*Document images with source code*:
= = = = =

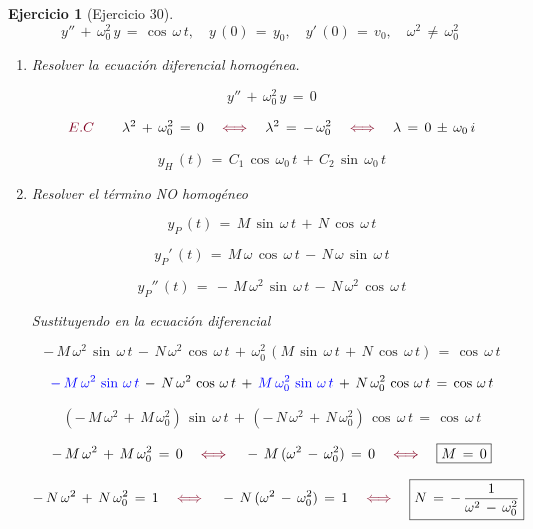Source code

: \documentclass[a4paper,11pt, openany]{book}
\newtheorem{ejer}{Ejercicio}[section]
\newcommand*{\itembolasazules}[1]{%
\footnotesize\protect\tikz[baseline=-3pt]%
\protect\node[scale=.7, circle, shade, ball
color=green]{\color{white}\Large\bf#1};}
\begin{document}
\begin{ejer}[Ejercicio 30]

$$y''\,+\,\omega_{0}^{2}\,y\,=\,\cos\,\omega\,t, \quad y\,(0)\,=\,y_{0}, \quad y'\,(0)\,=\,v_{0}, \quad \omega^{2}\,\neq\,\omega_{0}^{2}$$
 
\begin{enumerate}[label=\itembolasazules{\arabic*}]
 
 
\item  Resolver la ecuación diferencial homogénea.
 
$$y''\,+\,\omega_{0}^{2}\,y\,=\,0$$
 
$$\textcolor{burgundy}{E.C} \qquad \lambda^{2}\,+\,\omega_{0}^{2}\,=\,0 \quad \textcolor{burgundy}{\iff} \quad \lambda^{2}\,=\,-\,\omega_{0}^{2} \quad \textcolor{burgundy}{\iff} \quad \lambda\,=\,0\,\pm\,\omega_{0}\,i$$
 
$$\boxed{y_{H}\,(t)\,=\,C_{1}\,\cos\,\omega_{0}\,t\,+\,C_{2}\,\sin\,\omega_{0}\,t}$$
 
\item Resolver el término NO homogéneo 
 
$$y_{P}\,(t)\,=\,M\,\sin\,\omega\,t\,+\,N\,\cos\,\omega\,t$$
 
$$y_{P}'\,(t)\,=\,M\,\omega\,\cos\,\omega\,t\,-\,N\,\omega\,\sin\,\omega\,t$$
 
$$y_{P}''\,(t)\,=\,-\,M\,\omega^{2}\,\sin\,\omega\,t\,-\,N\,\omega^{2}\,\cos\,\omega\,t$$
 
Sustituyendo en la ecuación diferencial
 
$$-\,M\,\omega^{2}\,\sin\,\omega\,t\,-\,N\,\omega^{2}\,\cos\,\omega\,t\,+\,\omega_{0}^{2}\,\left(M\,\sin\,\omega\,t\,+\,N\,\cos\,\omega\,t \right)\,=\,\cos\,\omega\,t$$
 
$$\textcolor{blue}{-\,M\,\omega^{2}\,\sin\,\omega\,t}\,-\,N\,\omega^{2}\,\cos\,\omega\,t\,+\,\textcolor{blue}{M\,\omega_{0}^{2}\,\sin\,\omega\,t}\,+\,N\,\omega_{0}^{2}\,\cos\,\omega\,t\,=\,\cos\,\omega\,t$$
 
$$(-\,M\,\omega^{2}\,+\,M\,\omega_{0}^{2})\,\sin\,\omega\,t\,+\,(-\,N\,\omega^{2}\,+\,N\,\omega_{0}^{2})\,\cos\,\omega\,t\,=\,\cos\,\omega\,t$$
 
$$-\,M\,\omega^{2}\,+\,M\,\omega_{0}^{2}\,=\,0 \quad \textcolor{burgundy}{\iff} \quad -\,M\,(\omega^{2}\,-\,\omega_{0}^{2})\,=\,0 \quad \textcolor{burgundy}{\iff} \quad \boxed{M\,=\,0}$$
 
$$-\,N\,\omega^{2}\,+\,N\,\omega_{0}^{2}\,=\,1 \quad \textcolor{burgundy}{\iff} \quad -\,N\,(\omega^{2}\,-\,\omega_{0}^{2})\,=\,1 \quad \textcolor{burgundy}{\iff} \quad \boxed{N\,=\,-\,\dfrac{1}{\omega^{2}\,-\,\omega_{0}^{2}} }$$
 

\end{enumerate}
\end{ejer}
\end{document}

= = = = =

*WORK REQUEST*:
The records are to be duplicated in full and exactly, with images left out.

*TASK OUTPUT*:
Source code

: \documentclass[a4paper,11pt, openany]{book}
\newtheorem{ejer}{Ejercicio}[section]
\newcommand*{\itembolasazules}[1]{%
\footnotesize\protect\tikz[baseline=-3pt]%
\protect\node[scale=.7, circle, shade, ball
color=green]{\color{white}\Large\bf#1};}
\begin{document}
\begin{ejer}[Ejercicio 30]

$$y''\,+\,\omega_{0}^{2}\,y\,=\,\cos\,\omega\,t, \quad y\,(0)\,=\,y_{0}, \quad y'\,(0)\,=\,v_{0}, \quad \omega^{2}\,\neq\,\omega_{0}^{2}$$
 
\begin{enumerate}[label=\itembolasazules{\arabic*}]
 
 
\item  Resolver la ecuación diferencial homogénea.
 
$$y''\,+\,\omega_{0}^{2}\,y\,=\,0$$
 
$$\textcolor{burgundy}{E.C} \qquad \lambda^{2}\,+\,\omega_{0}^{2}\,=\,0 \quad \textcolor{burgundy}{\iff} \quad \lambda^{2}\,=\,-\,\omega_{0}^{2} \quad \textcolor{burgundy}{\iff} \quad \lambda\,=\,0\,\pm\,\omega_{0}\,i$$
 
$$\boxed{y_{H}\,(t)\,=\,C_{1}\,\cos\,\omega_{0}\,t\,+\,C_{2}\,\sin\,\omega_{0}\,t}$$
 
\item Resolver el término NO homogéneo 
 
$$y_{P}\,(t)\,=\,M\,\sin\,\omega\,t\,+\,N\,\cos\,\omega\,t$$
 
$$y_{P}'\,(t)\,=\,M\,\omega\,\cos\,\omega\,t\,-\,N\,\omega\,\sin\,\omega\,t$$
 
$$y_{P}''\,(t)\,=\,-\,M\,\omega^{2}\,\sin\,\omega\,t\,-\,N\,\omega^{2}\,\cos\,\omega\,t$$
 
Sustituyendo en la ecuación diferencial
 
$$-\,M\,\omega^{2}\,\sin\,\omega\,t\,-\,N\,\omega^{2}\,\cos\,\omega\,t\,+\,\omega_{0}^{2}\,\left(M\,\sin\,\omega\,t\,+\,N\,\cos\,\omega\,t \right)\,=\,\cos\,\omega\,t$$
 
$$\textcolor{blue}{-\,M\,\omega^{2}\,\sin\,\omega\,t}\,-\,N\,\omega^{2}\,\cos\,\omega\,t\,+\,\textcolor{blue}{M\,\omega_{0}^{2}\,\sin\,\omega\,t}\,+\,N\,\omega_{0}^{2}\,\cos\,\omega\,t\,=\,\cos\,\omega\,t$$
 
$$(-\,M\,\omega^{2}\,+\,M\,\omega_{0}^{2})\,\sin\,\omega\,t\,+\,(-\,N\,\omega^{2}\,+\,N\,\omega_{0}^{2})\,\cos\,\omega\,t\,=\,\cos\,\omega\,t$$
 
$$-\,M\,\omega^{2}\,+\,M\,\omega_{0}^{2}\,=\,0 \quad \textcolor{burgundy}{\iff} \quad -\,M\,(\omega^{2}\,-\,\omega_{0}^{2})\,=\,0 \quad \textcolor{burgundy}{\iff} \quad \boxed{M\,=\,0}$$
 
$$-\,N\,\omega^{2}\,+\,N\,\omega_{0}^{2}\,=\,1 \quad \textcolor{burgundy}{\iff} \quad -\,N\,(\omega^{2}\,-\,\omega_{0}^{2})\,=\,1 \quad \textcolor{burgundy}{\iff} \quad \boxed{N\,=\,-\,\dfrac{1}{\omega^{2}\,-\,\omega_{0}^{2}} }$$
 

\end{enumerate}
\end{ejer}
\end{document}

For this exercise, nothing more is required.